* [Task requirements] Find the line with "## Structure". Repeat it and each line after it, exactly, down to the end of the records below.

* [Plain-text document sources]
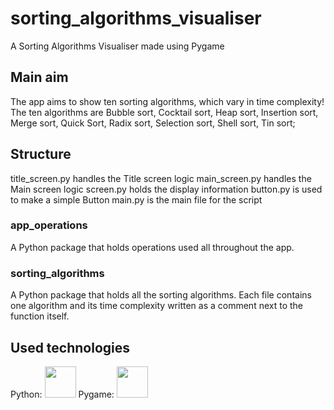 # sorting_algorithms_visualiser
A Sorting Algorithms Visualiser made using Pygame

## Main aim
The app aims to show ten sorting algorithms, which vary in time complexity!
The ten algorithms are Bubble sort, Cocktail sort, Heap sort, Insertion sort, Merge sort, Quick Sort, Radix sort, Selection sort, Shell sort, Tin sort;

## Structure
title_screen.py handles the Title screen logic
main_screen.py handles the Main screen logic
screen.py holds the display information
button.py is used to make a simple Button
main.py is the main file for the script

### app_operations
A Python package that holds operations used all throughout the app.

### sorting_algorithms
A Python package that holds all the sorting algorithms.
Each file contains one algorithm and its time complexity written as a comment next to the function itself.

## Used technologies
Python: <img src="https://github.com/victorchoTF/sorting_algorithms_visualiser/assets/117527071/d243a56d-3906-46b7-aefd-54194b047c5a" width="50" height="50" />
Pygame: <img src="https://github.com/victorchoTF/sorting_algorithms_visualiser/assets/117527071/ad280475-2d65-4f3e-aabb-291394a6e536" width="50" height="50"/>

* [Response area]
## Structure
title_screen.py handles the Title screen logic
main_screen.py handles the Main screen logic
screen.py holds the display information
button.py is used to make a simple Button
main.py is the main file for the script

### app_operations
A Python package that holds operations used all throughout the app.

### sorting_algorithms
A Python package that holds all the sorting algorithms.
Each file contains one algorithm and its time complexity written as a comment next to the function itself.

## Used technologies
Python: <img src="https://github.com/victorchoTF/sorting_algorithms_visualiser/assets/117527071/d243a56d-3906-46b7-aefd-54194b047c5a" width="50" height="50" />
Pygame: <img src="https://github.com/victorchoTF/sorting_algorithms_visualiser/assets/117527071/ad280475-2d65-4f3e-aabb-291394a6e536" width="50" height="50"/>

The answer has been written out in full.